▶ _Try it_
Wherever "Imagenette" occurs in the entries, copy the line that holds it.

▶ _Information shown_
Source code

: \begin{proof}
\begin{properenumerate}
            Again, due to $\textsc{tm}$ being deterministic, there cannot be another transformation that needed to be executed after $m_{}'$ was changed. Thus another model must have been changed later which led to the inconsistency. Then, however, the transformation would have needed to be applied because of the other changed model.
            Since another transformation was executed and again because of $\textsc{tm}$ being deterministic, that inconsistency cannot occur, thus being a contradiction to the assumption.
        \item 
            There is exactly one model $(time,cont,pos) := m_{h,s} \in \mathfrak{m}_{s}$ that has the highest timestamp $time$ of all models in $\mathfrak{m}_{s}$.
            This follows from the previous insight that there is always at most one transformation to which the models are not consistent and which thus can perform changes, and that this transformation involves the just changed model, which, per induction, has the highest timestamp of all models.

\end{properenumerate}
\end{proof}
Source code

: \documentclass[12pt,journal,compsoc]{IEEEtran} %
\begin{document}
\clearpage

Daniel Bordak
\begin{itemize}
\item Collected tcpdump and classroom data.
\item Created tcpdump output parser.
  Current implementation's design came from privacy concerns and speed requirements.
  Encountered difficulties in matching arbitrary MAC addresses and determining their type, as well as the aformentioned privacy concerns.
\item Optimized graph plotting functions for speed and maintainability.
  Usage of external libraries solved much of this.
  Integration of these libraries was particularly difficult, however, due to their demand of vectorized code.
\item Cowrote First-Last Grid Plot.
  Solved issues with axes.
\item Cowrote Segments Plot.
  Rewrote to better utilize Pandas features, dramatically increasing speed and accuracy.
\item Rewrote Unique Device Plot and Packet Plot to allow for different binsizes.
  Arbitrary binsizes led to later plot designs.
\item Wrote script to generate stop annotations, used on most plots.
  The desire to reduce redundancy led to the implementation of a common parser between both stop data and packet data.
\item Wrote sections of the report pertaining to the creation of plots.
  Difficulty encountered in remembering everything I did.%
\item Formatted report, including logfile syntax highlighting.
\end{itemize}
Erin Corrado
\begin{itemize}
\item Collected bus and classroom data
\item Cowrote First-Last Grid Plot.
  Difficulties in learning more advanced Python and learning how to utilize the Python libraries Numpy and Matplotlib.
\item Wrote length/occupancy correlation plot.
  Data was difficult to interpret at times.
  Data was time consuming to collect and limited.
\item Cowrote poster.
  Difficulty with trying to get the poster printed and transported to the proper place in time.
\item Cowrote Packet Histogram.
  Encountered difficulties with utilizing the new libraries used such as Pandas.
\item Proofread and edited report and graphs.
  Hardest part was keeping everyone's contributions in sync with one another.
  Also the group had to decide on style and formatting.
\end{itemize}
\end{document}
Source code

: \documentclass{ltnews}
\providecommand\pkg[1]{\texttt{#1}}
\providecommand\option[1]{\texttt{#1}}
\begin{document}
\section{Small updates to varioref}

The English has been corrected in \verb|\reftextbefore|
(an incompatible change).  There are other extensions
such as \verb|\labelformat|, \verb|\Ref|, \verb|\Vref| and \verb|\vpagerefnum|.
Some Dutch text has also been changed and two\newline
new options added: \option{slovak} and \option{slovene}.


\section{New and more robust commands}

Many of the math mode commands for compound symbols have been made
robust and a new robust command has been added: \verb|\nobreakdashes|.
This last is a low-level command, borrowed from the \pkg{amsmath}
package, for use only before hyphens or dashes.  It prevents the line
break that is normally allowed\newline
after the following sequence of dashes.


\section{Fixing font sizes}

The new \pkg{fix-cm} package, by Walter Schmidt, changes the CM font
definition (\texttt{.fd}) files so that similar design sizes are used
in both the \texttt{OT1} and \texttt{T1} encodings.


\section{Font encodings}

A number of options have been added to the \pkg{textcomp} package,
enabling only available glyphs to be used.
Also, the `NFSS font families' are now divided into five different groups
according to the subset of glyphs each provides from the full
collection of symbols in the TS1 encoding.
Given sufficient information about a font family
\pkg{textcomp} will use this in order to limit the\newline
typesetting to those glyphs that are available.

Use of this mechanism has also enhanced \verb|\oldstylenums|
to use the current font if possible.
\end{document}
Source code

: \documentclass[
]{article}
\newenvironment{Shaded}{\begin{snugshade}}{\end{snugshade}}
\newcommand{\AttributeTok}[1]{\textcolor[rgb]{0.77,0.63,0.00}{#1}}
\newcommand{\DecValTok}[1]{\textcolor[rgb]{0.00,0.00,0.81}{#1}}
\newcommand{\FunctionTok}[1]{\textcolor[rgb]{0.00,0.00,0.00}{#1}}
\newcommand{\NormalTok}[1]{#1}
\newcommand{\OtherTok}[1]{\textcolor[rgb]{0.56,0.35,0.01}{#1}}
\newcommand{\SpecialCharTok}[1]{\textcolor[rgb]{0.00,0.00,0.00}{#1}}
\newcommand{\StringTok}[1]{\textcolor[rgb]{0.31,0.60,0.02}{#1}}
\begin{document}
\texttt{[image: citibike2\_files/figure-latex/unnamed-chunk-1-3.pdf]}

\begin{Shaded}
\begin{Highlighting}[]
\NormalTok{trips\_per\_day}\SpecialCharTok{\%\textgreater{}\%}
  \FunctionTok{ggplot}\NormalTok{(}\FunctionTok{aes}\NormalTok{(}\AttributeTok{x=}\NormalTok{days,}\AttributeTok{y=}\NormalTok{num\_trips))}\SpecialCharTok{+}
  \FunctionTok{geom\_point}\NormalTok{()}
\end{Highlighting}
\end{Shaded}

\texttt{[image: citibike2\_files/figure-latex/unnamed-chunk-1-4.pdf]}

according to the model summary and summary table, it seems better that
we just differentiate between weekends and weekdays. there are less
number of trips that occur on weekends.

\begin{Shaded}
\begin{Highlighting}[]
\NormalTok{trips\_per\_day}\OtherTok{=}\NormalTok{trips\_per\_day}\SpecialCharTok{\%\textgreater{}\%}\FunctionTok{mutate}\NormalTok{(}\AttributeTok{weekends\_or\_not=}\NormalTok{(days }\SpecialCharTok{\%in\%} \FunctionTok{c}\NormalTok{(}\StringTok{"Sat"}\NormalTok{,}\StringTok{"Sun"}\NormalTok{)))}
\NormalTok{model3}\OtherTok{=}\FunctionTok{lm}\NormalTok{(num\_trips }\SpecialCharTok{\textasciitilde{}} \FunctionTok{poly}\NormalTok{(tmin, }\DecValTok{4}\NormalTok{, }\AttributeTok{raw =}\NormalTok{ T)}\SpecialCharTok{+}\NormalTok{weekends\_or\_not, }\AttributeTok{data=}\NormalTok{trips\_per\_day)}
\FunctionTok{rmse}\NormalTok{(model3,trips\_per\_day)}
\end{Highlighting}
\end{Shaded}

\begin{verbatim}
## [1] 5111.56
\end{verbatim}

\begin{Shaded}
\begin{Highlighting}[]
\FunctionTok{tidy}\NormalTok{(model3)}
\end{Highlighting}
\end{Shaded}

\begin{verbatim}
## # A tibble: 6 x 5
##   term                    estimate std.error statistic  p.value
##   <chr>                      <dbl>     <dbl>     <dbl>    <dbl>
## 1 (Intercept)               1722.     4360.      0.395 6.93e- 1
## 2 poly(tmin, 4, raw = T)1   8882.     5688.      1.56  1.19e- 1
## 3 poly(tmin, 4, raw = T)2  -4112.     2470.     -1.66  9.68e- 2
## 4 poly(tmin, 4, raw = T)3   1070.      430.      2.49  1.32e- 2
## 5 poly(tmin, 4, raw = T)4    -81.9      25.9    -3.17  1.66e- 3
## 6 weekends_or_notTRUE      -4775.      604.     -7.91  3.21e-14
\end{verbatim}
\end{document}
==
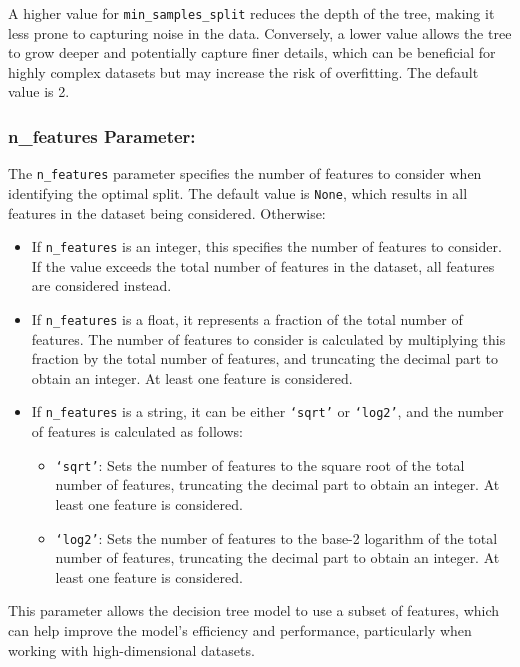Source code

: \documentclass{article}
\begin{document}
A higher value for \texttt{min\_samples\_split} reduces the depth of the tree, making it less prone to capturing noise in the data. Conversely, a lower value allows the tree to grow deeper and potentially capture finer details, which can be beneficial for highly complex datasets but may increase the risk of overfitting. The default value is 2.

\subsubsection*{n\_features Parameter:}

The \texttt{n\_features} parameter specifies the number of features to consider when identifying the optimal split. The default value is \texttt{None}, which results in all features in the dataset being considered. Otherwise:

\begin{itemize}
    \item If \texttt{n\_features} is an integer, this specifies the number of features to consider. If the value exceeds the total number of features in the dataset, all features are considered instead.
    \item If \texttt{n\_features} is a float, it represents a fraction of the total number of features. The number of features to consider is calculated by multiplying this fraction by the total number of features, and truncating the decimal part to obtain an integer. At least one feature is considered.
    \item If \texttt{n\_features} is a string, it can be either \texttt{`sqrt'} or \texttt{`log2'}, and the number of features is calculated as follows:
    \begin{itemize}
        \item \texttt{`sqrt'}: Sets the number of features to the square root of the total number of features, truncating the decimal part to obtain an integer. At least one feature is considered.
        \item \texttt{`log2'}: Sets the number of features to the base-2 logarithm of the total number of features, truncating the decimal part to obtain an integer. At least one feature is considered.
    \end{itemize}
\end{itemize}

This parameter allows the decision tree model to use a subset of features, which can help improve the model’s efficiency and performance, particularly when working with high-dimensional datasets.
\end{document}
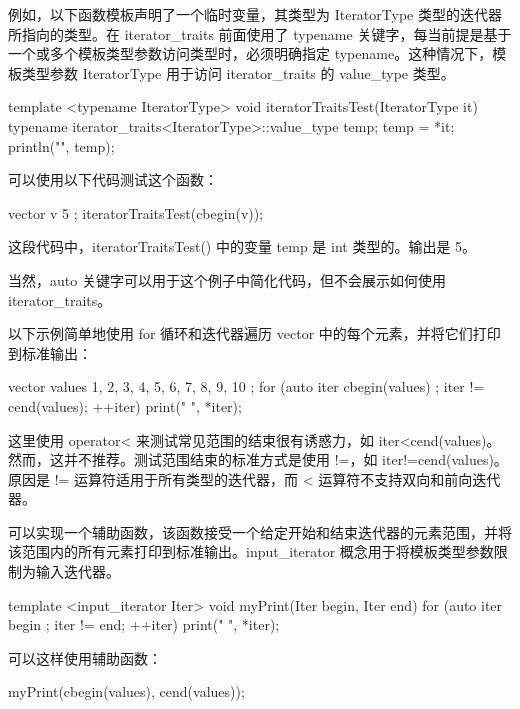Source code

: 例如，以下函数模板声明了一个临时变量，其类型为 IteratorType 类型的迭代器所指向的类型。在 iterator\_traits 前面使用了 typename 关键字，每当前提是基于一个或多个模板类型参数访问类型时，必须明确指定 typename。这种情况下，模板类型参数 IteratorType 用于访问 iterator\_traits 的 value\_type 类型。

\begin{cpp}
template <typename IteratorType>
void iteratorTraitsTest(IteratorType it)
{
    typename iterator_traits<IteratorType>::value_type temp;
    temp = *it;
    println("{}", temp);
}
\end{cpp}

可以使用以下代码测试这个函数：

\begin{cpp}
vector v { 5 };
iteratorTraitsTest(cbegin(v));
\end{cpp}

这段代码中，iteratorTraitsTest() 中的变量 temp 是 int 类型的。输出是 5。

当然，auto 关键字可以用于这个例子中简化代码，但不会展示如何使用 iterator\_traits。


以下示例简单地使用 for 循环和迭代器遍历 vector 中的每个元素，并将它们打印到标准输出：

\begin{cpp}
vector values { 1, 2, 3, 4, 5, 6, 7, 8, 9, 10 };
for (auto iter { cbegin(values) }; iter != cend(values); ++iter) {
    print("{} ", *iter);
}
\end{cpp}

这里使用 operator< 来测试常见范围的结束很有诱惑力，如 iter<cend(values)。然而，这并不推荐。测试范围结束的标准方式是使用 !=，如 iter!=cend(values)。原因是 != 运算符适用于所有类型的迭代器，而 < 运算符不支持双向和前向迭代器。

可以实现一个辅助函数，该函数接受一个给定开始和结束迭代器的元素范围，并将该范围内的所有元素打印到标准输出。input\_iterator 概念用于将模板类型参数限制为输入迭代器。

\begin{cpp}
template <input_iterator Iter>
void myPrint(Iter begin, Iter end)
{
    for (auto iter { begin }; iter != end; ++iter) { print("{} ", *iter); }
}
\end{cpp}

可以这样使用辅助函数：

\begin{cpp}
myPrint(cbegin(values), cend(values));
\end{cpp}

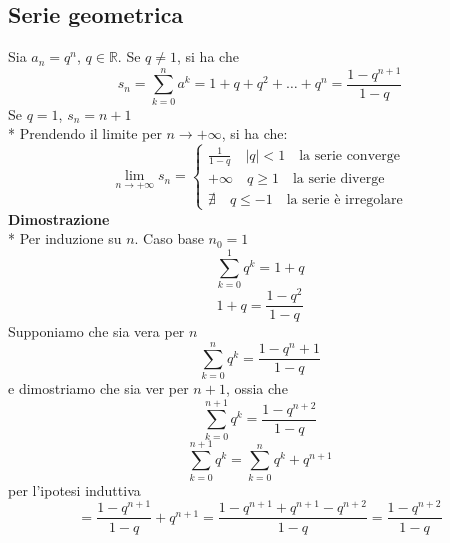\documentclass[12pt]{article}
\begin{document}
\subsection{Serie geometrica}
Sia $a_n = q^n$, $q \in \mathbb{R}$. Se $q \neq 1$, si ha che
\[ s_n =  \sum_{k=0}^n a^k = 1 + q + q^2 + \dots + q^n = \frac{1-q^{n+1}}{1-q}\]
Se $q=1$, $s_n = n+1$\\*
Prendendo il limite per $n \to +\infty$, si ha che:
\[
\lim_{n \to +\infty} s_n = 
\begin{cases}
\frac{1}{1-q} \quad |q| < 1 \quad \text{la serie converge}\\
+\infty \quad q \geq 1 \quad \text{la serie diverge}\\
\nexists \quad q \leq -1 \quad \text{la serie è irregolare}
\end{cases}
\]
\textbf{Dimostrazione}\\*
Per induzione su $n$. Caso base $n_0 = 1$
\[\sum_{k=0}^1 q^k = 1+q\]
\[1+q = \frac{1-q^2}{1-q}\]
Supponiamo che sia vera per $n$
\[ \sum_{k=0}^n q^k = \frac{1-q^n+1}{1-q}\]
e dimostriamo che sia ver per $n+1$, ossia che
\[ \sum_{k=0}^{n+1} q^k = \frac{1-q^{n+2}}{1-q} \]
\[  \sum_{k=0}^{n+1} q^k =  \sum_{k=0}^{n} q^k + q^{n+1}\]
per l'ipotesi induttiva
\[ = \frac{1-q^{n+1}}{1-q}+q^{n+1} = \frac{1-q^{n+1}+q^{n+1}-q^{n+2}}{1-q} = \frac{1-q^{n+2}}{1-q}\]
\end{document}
...
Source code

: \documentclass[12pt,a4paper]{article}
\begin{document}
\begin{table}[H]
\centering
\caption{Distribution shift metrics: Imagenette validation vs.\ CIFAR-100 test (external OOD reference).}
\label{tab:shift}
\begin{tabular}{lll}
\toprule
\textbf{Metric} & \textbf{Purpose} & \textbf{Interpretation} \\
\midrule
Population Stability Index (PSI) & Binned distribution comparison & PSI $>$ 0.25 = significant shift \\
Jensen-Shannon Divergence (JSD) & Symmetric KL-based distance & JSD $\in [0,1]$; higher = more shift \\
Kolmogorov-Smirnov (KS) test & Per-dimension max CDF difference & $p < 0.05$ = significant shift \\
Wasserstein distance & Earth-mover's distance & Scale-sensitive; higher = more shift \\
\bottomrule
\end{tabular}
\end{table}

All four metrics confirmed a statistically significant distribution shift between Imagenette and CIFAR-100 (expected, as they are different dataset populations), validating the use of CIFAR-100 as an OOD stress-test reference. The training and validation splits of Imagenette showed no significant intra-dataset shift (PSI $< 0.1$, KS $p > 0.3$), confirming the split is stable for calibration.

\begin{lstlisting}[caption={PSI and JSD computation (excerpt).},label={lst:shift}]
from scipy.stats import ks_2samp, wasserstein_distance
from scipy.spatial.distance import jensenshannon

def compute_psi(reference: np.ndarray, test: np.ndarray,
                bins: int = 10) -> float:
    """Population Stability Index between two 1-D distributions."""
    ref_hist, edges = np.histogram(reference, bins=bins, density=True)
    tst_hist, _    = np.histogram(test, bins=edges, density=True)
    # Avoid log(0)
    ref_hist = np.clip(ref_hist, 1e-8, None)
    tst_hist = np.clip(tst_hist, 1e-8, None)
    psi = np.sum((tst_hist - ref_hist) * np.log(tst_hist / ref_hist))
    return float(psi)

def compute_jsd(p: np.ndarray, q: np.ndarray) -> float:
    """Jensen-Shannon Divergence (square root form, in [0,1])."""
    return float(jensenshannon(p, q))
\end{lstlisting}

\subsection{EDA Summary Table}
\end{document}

▶ _Task result_
\caption{Distribution shift metrics: Imagenette validation vs.\ CIFAR-100 test (external OOD reference).}
All four metrics confirmed a statistically significant distribution shift between Imagenette and CIFAR-100 (expected, as they are different dataset populations), validating the use of CIFAR-100 as an OOD stress-test reference. The training and validation splits of Imagenette showed no significant intra-dataset shift (PSI $< 0.1$, KS $p > 0.3$), confirming the split is stable for calibration.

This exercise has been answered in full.